Different processes give feedback about timing at different timescales. At the sub second scales we have ions and channels. From second to day scale we have hormones. For daily and yearly changes we have the DNA methylation clock.
I think there are two processes that need to be understood. One is the cellular state defined by the chromatin state (mostly histone modifications). This defines the current type of the cell and also what the next stages can potentially be. This is like finite state machine, like digital logical.
Then we have the long range timing process - demethylation of methyalated DNA and methylation of unmethylated DNA sites -as time goes by this can change the state of the cell, for example demethylating regulatory elements that kick off transition to a new chromatin state.
In order to get young again, we need to set back the timing and keep the state intact. This is hard because such program probably does not exist. The only event that turns back the DNA methylation clock is the fertilization. But it also resets the cellular state and restarts the development program.
This coupling makes aging an especially hard to crack nut.
About rapamycin, senolytics, CR, DR and the likes. They dont reset the methylation clock and they dont change the cellular state either. They just alleviate the degenerative effects of the methylation clock I belive.
About parabiosis: I believe that must be true. In order to become a robust process the individual cellular clocks have to be synchronized. I guess mostly via hormones and other chemical signalling. So we can perturb the process, but it is a one way road, hormones and chemicals wont turn it back. Its a maze of chromatin states and methylation levels and the only winner combination leads to the development of a new organism. All other combinations lead to senescence, apoptosis or cancer.
Oxidativd theories: true as well.
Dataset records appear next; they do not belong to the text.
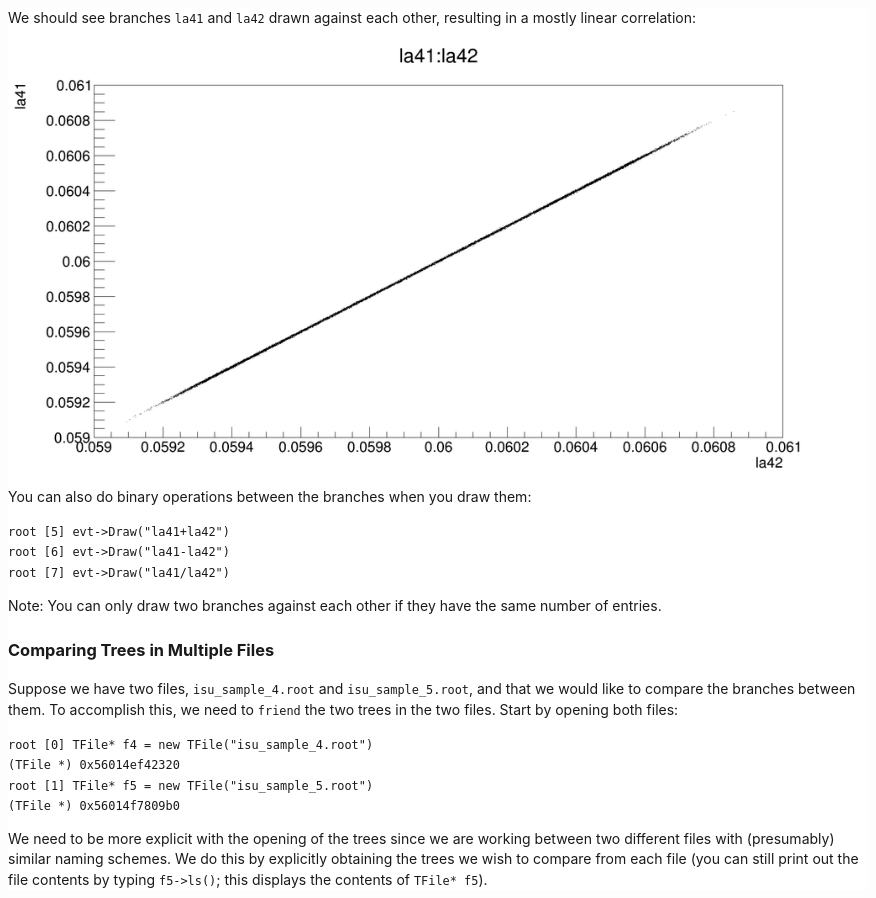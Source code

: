 We should see branches `la41` and `la42` drawn against each other,
resulting in a mostly linear correlation:

![image](Images/la41_la42_drawn.png)
You can also do binary operations between the branches when you
draw them:

``` {.c}
root [5] evt->Draw("la41+la42")
root [6] evt->Draw("la41-la42")
root [7] evt->Draw("la41/la42")
```

Note: You can only draw two branches against each other if they have the
same number of entries.

### Comparing Trees in Multiple Files

Suppose we have two files, `isu_sample_4.root` and `isu_sample_5.root`,
and that we would like to compare the branches between them. To
accomplish this, we need to `friend` the two trees in the two files.
Start by opening both files:

``` {.c}
root [0] TFile* f4 = new TFile("isu_sample_4.root")
(TFile *) 0x56014ef42320
root [1] TFile* f5 = new TFile("isu_sample_5.root")
(TFile *) 0x56014f7809b0
```

We need to be more explicit with the opening of the trees since we are
working between two different files with (presumably) similar naming
schemes. We do this by explicitly obtaining the trees we wish to compare
from each file (you can still print out the file contents by typing
`f5->ls()`; this displays the contents of `TFile* f5`).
Oxidation might be a strong driver leading DNA demethylation. Very hard to turn back otherwise we die of hunger.
Pleiotropy: DNA methylation is probably a true driver of the development process and the continuation of this process is degenerative that we call aging.
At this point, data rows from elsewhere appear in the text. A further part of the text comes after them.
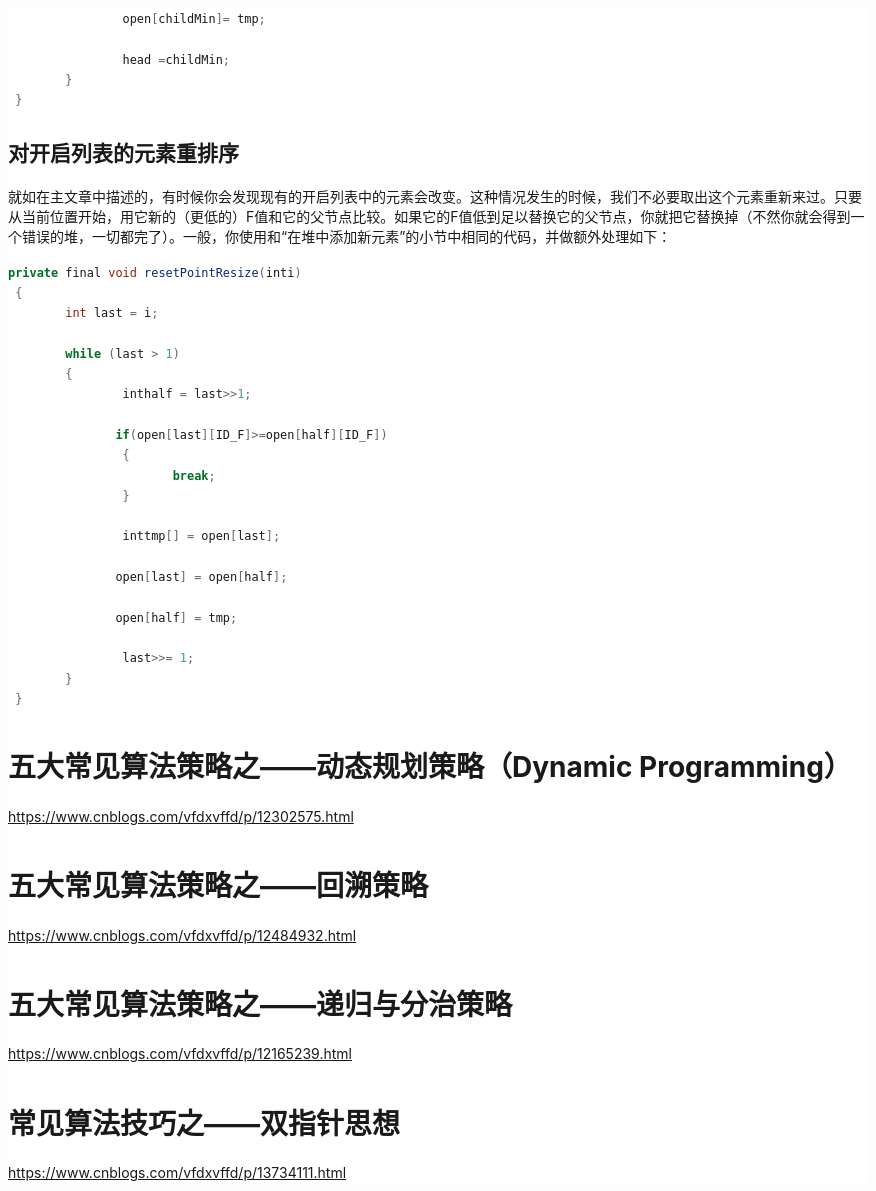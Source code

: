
 ```c#
				open[childMin]= tmp;

				head =childMin;
		}
 }
```


## 对开启列表的元素重排序

就如在主文章中描述的，有时候你会发现现有的开启列表中的元素会改变。这种情况发生的时候，我们不必要取出这个元素重新来过。只要从当前位置开始，用它新的（更低的）F值和它的父节点比较。如果它的F值低到足以替换它的父节点，你就把它替换掉（不然你就会得到一个错误的堆，一切都完了）。一般，你使用和“在堆中添加新元素”的小节中相同的代码，并做额外处理如下：
```c#
private final void resetPointResize(inti)
 {
		int last = i;

		while (last > 1)
		{
				inthalf = last>>1;

			   if(open[last][ID_F]>=open[half][ID_F])
				{
					   break;
				}

				inttmp[] = open[last];

			   open[last] = open[half];

			   open[half] = tmp;

				last>>= 1;
		}
 }
```


# 五大常见算法策略之——动态规划策略（Dynamic Programming）
https://www.cnblogs.com/vfdxvffd/p/12302575.html

# 五大常见算法策略之——回溯策略
https://www.cnblogs.com/vfdxvffd/p/12484932.html

# 五大常见算法策略之——递归与分治策略
https://www.cnblogs.com/vfdxvffd/p/12165239.html


# 常见算法技巧之——双指针思想
https://www.cnblogs.com/vfdxvffd/p/13734111.html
Programmed aging: might be true as well. The group benefits from having weaker species as well as from the quick recombination of the gene pool.
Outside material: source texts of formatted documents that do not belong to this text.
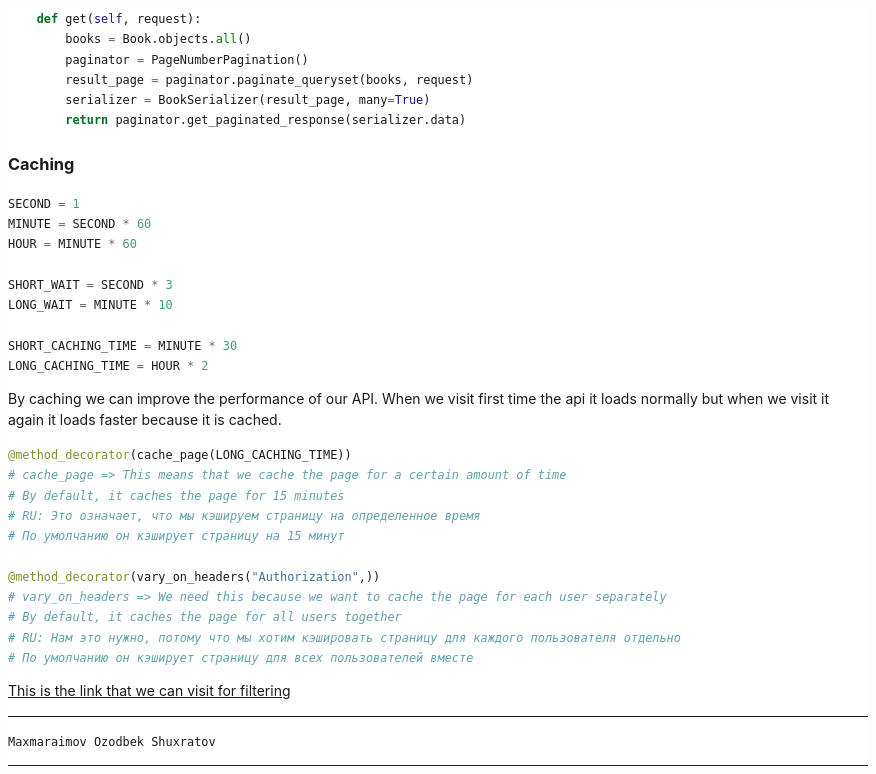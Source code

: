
 ```python
    def get(self, request):
        books = Book.objects.all()
        paginator = PageNumberPagination()
        result_page = paginator.paginate_queryset(books, request)
        serializer = BookSerializer(result_page, many=True)
        return paginator.get_paginated_response(serializer.data)
```


### Caching 

```python
SECOND = 1
MINUTE = SECOND * 60
HOUR = MINUTE * 60

SHORT_WAIT = SECOND * 3
LONG_WAIT = MINUTE * 10

SHORT_CACHING_TIME = MINUTE * 30
LONG_CACHING_TIME = HOUR * 2
```

By caching we can improve the performance of our API.
When we visit first time the api it loads normally but
when we visit it again it loads faster because it is cached.

```python
@method_decorator(cache_page(LONG_CACHING_TIME)) 
# cache_page => This means that we cache the page for a certain amount of time
# By default, it caches the page for 15 minutes
# RU: Это означает, что мы кэшируем страницу на определенное время
# По умолчанию он кэширует страницу на 15 минут

@method_decorator(vary_on_headers("Authorization",))
# vary_on_headers => We need this because we want to cache the page for each user separately
# By default, it caches the page for all users together
# RU: Нам это нужно, потому что мы хотим кэшировать страницу для каждого пользователя отдельно
# По умолчанию он кэширует страницу для всех пользователей вместе
```

[This is the link that we can visit for filtering](https://www.django-rest-framework.org/api-guide/caching/)



_________________________________________________
```
Maxmaraimov Ozodbek Shuxratov
```
_________________________________________________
I wouldnt give it up though. We might be able to traverse chromatin states in a different way that it happens in nature. Also we might be able to run the methylation clock backwards like in the blastocyst. Quick demethylation followed by strong methylation, while keeping the important histone modification sites protected from DNA methylation by PRC binding - this is essentially what happens after fertilization. But we may be able to do it in a differen state, not embryonic stem cell state.